- **WORK REQUIRED**
Each word in the data below should be copied exactly; the images should not.

[Start of section]

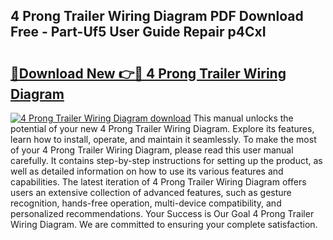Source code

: ## 4 Prong Trailer Wiring Diagram PDF Download Free - Part-Uf5 User Guide Repair p4CxI

# <h2><a href="http://dfp3giq.blite.top/?on=4+Prong+Trailer+Wiring+Diagram">🔗Download New 👉🔴 4 Prong Trailer Wiring Diagram</a></h2>

[![4 Prong Trailer Wiring Diagram download](https://i.imgur.com/lujVjoI.png)](http://dfp3giq.blite.top/?on=4+Prong+Trailer+Wiring+Diagram)
This manual unlocks the potential of your new 4 Prong Trailer Wiring Diagram. Explore its features, learn how to install, operate, and maintain it seamlessly. To make the most of your 4 Prong Trailer Wiring Diagram, please read this user manual carefully. It contains step-by-step instructions for setting up the product, as well as detailed information on how to use its various features and capabilities. The latest iteration of 4 Prong Trailer Wiring Diagram offers users an extensive collection of advanced features, such as gesture recognition, hands-free operation, multi-device compatibility, and personalized recommendations. Your Success is Our Goal 4 Prong Trailer Wiring Diagram. We are committed to ensuring your complete satisfaction.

[End of section]

- **TASK OUTPUT**
Source code

: ## 4 Prong Trailer Wiring Diagram PDF Download Free - Part-Uf5 User Guide Repair p4CxI

# <h2><a href="http://dfp3giq.blite.top/?on=4+Prong+Trailer+Wiring+Diagram">🔗Download New 👉🔴 4 Prong Trailer Wiring Diagram</a></h2>

[![4 Prong Trailer Wiring Diagram download](https://i.imgur.com/lujVjoI.png)](http://dfp3giq.blite.top/?on=4+Prong+Trailer+Wiring+Diagram)
This manual unlocks the potential of your new 4 Prong Trailer Wiring Diagram. Explore its features, learn how to install, operate, and maintain it seamlessly. To make the most of your 4 Prong Trailer Wiring Diagram, please read this user manual carefully. It contains step-by-step instructions for setting up the product, as well as detailed information on how to use its various features and capabilities. The latest iteration of 4 Prong Trailer Wiring Diagram offers users an extensive collection of advanced features, such as gesture recognition, hands-free operation, multi-device compatibility, and personalized recommendations. Your Success is Our Goal 4 Prong Trailer Wiring Diagram. We are committed to ensuring your complete satisfaction.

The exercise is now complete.